Thermoelectric devices are based on the diffusive phonon and electron transport, and operate in close to equilibrium regime. The scenario is significantly different in nanostructures where carrier transport can be assumed as strongly ballistic. In this non-equilibrium regime, electron temperature may significantly differ from the lattice one, raising the opportunity to obtain devices with better performances than conventional thermoelectric structures. In particular, we demonstrated that an asymmetric double-barrier GaAs/AlGaAs heterostructure can act on both the electronic and phononic bath's refrigeration due to a remarkable evaporative cooling process [1]. We subsequently studied the operating principle of a “Quantum Cascade Cooler”, a multiple quantum well structure whose cooling capabilities rely on combined resonant tunneling and thermionic emission filtering.

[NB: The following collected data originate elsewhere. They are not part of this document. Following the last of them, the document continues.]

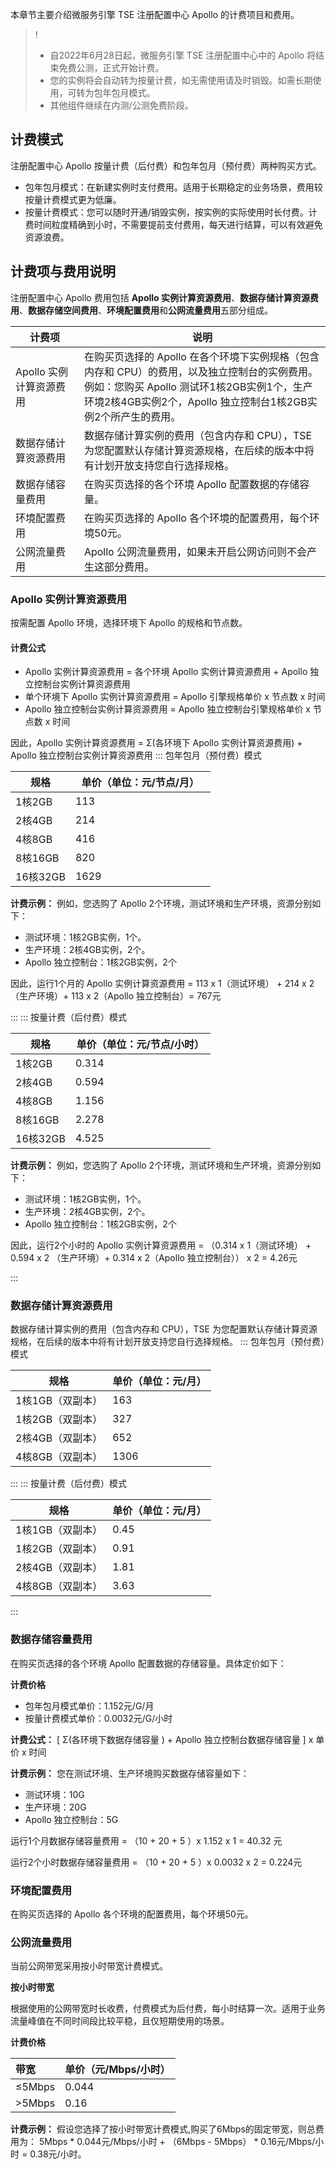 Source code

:

本章节主要介绍微服务引擎 TSE 注册配置中心 Apollo 的计费项目和费用。

>!
>- 自2022年6月28日起，微服务引擎 TSE 注册配置中心中的 Apollo 将结束免费公测，正式开始计费。
>- 您的实例将会自动转为按量计费，如无需使用请及时销毁。如需长期使用，可转为包年包月模式。
>- 其他组件继续在内测/公测免费阶段。
## 计费模式

注册配置中心 Apollo 按量计费（后付费）和包年包月（预付费）两种购买方式。

- 包年包月模式：在新建实例时支付费用。适用于长期稳定的业务场景，费用较按量计费模式更为低廉。
- 按量计费模式：您可以随时开通/销毁实例，按实例的实际使用时长付费。计费时间粒度精确到小时，不需要提前支付费用，每天进行结算，可以有效避免资源浪费。

## 计费项与费用说明

注册配置中心 Apollo 费用包括 **Apollo 实例计算资源费用**、**数据存储计算资源费用**、**数据存储空间费用**、**环境配置费用**和**公网流量费用**五部分组成。
<table>
<thead>
<tr>
<th>计费项</th>
<th>说明</th>
</tr>
</thead>
<tbody><tr>
<td>Apollo 实例计算资源费用</td>
<td>在购买页选择的 Apollo 在各个环境下实例规格（包含内存和 CPU）的费用，以及独立控制台的实例费用。<br>例如：您购买 Apollo 测试环1核2GB实例1个，生产环境2核4GB实例2个，Apollo 独立控制台1核2GB实例2个所产生的费用。</td>
</tr>
<tr>
<td>数据存储计算资源费用</td>
<td>数据存储计算实例的费用（包含内存和 CPU），TSE 为您配置默认存储计算资源规格，在后续的版本中将有计划开放支持您自行选择规格。</td>
</tr>
<tr>
<td>数据存储容量费用</td>
<td>在购买页选择的各个环境 Apollo 配置数据的存储容量。</td>
</tr>
<tr>
<td>环境配置费用</td>
<td>在购买页选择的 Apollo 各个环境的配置费用，每个环境50元。</td>
</tr>
<tr>
<td>公网流量费用</td>
<td>Apollo 公网流量费用，如果未开启公网访问则不会产生这部分费用。</td>
</tr>
</tbody></table>



### Apollo 实例计算资源费用

按需配置 Apollo 环境，选择环境下 Apollo 的规格和节点数。

#### 计费公式 
- Apollo 实例计算资源费用 = 各个环境 Apollo 实例计算资源费用 + Apollo 独立控制台实例计算资源费用
- 单个环境下 Apollo 实例计算资源费用 = Apollo 引擎规格单价 x 节点数 x 时间
- Apollo 独立控制台实例计算资源费用 = Apollo 独立控制台引擎规格单价 x 节点数 x 时间

因此，Apollo 实例计算资源费用 = Σ(各环境下 Apollo 实例计算资源费用) + Apollo 独立控制台实例计算资源费用
<dx-tabs>
::: 包年包月（预付费）模式
<table>
<thead>
<tr>
<th style = "width:30%">规格</th>
<th>单价（单位：元/节点/月）</th>
</tr>
</thead>
<tbody><tr>
<td>1核2GB</td>
<td>113</td>
</tr>
<tr>
<td>2核4GB</td>
<td>214</td>
</tr>
<tr>
<td>4核8GB</td>
<td>416</td>
</tr>
<tr>
<td>8核16GB</td>
<td>820</td>
</tr>
<tr>
<td>16核32GB</td>
<td>1629</td>
</tr>
</tbody></table>

**计费示例：** 例如，您选购了 Apollo 2个环境，测试环境和生产环境，资源分别如下：
- 测试环境：1核2GB实例，1个。
- 生产环境：2核4GB实例，2个。
- Apollo 独立控制台：1核2GB实例，2个

因此，运行1个月的 Apollo 实例计算资源费用 = 113 x 1（测试环境） + 214 x 2 （生产环境）+  113 x 2（Apollo 独立控制台）=  767元

:::
::: 按量计费（后付费）模式
<table>
<thead>
<tr>
<th style = "width:30%">规格</th>
<th>单价（单位：元/节点/小时）</th>
</tr>
</thead>
<tbody><tr>
<td>1核2GB</td>
<td>0.314</td>
</tr>
<tr>
<td>2核4GB</td>
<td>0.594</td>
</tr>
<tr>
<td>4核8GB</td>
<td>1.156</td>
</tr>
<tr>
<td>8核16GB</td>
<td>2.278</td>
</tr>
<tr>
<td>16核32GB</td>
<td>4.525</td>
</tr>
</tbody></table>

**计费示例：** 例如，您选购了 Apollo 2个环境，测试环境和生产环境，资源分别如下：

- 测试环境：1核2GB实例，1个。
- 生产环境：2核4GB实例，2个。
- Apollo 独立控制台：1核2GB实例，2个

因此，运行2个小时的 Apollo 实例计算资源费用 = （0.314 x 1（测试环境） + 0.594 x 2 （生产环境）+  0.314 x 2（Apollo 独立控制台）） x 2 =  4.26元

:::
</dx-tabs>


### 数据存储计算资源费用

数据存储计算实例的费用（包含内存和 CPU），TSE 为您配置默认存储计算资源规格，在后续的版本中将有计划开放支持您自行选择规格。
<dx-tabs>
::: 包年包月（预付费）模式
<table>
<thead>
<tr>
<th>规格</th>
<th>单价（单位：元/月）</th>
</tr>
</thead>
<tbody><tr>
<td>1核1GB（双副本）</td>
<td>163</td>
</tr>
<tr>
<td>1核2GB（双副本）</td>
<td>327</td>
</tr>
<tr>
<td>2核4GB（双副本）</td>
<td>652</td>
</tr>
<tr>
<td>4核8GB（双副本）</td>
<td>1306</td>
</tr>
</tbody></table>


:::
::: 按量计费（后付费）模式
<table>
<thead>
<tr>
<th>规格</th>
<th>单价（单位：元/月）</th>
</tr>
</thead>
<tbody><tr>
<td>1核1GB（双副本）</td>
<td>0.45</td>
</tr>
<tr>
<td>1核2GB（双副本）</td>
<td>0.91</td>
</tr>
<tr>
<td>2核4GB（双副本）</td>
<td>1.81</td>
</tr>
<tr>
<td>4核8GB（双副本）</td>
<td>3.63</td>
</tr>
</tbody></table>
:::
</dx-tabs>

### 数据存储容量费用

在购买页选择的各个环境 Apollo 配置数据的存储容量。具体定价如下：

**计费价格**

- 包年包月模式单价：1.152元/G/月
- 按量计费模式单价：0.0032元/G/小时

**计费公式：** [ Σ(各环境下数据存储容量 ) + Apollo 独立控制台数据存储容量 ] x 单价 x 时间 

**计费示例：** 您在测试环境、生产环境购买数据存储容量如下：

- 测试环境：10G
- 生产环境：20G
- Apollo 独立控制台：5G

运行1个月数据存储容量费用 = （10 + 20 + 5 ）x 1.152  x 1 = 40.32 元

运行2个小时数据存储容量费用  = （10 + 20 + 5 ）x 0.0032 x 2 = 0.224元



### 环境配置费用

在购买页选择的 Apollo 各个环境的配置费用，每个环境50元。

### 公网流量费用

当前公网带宽采用按小时带宽计费模式。

**按小时带宽**

根据使用的公网带宽时长收费，付费模式为后付费，每小时结算一次。适用于业务流量峰值在不同时间段比较平稳，且仅短期使用的场景。

**计费价格**

| 带宽   | 单价（元/Mbps/小时） |
| :----- | :------------------- |
| ≤5Mbps | 0.044                |
| >5Mbps | 0.16                 |

**计费示例：** 假设您选择了按小时带宽计费模式,购买了6Mbps的固定带宽，则总费用为： 5Mbps * 0.044元/Mbps/小时 + （6Mbps - 5Mbps） * 0.16元/Mbps/小时 = 0.38元/小时。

We experimentally and theoretically demonstrated that such device exhibits bias dependent electron temperature oscillations emerging from electron-phonon interactions and inter-subband transitions [2,3]. Finally, based on a non-equilibrium Green's Function quantum transport code, we theoretically showed that electrons in III-V heterostructures, are also subject to an unexpected revolving effect when applying a temperature gradient. This effect, while it does not (almost) transport electrons, transfers a high energy flux from a hot area to a colder one. It could then provide simple technological solutions in the semiconductor industry to electronically control the temperature in nanostructures [4].

References
[1] A. Yangui, et al., Nature Commun. 10, 4504 (2019)
[2] G. Etesse, et al., Phys. Rev. Appl. 21 (5), 054010 (2024)
[3] X. Zhu, et al., “Electron cooling/heating behavior in cascading semiconductor double quantum well structures,” submitted (2024)
[4] C. Belabbas, et al., Phys. Rev. Appl. 20, 014056 (2023).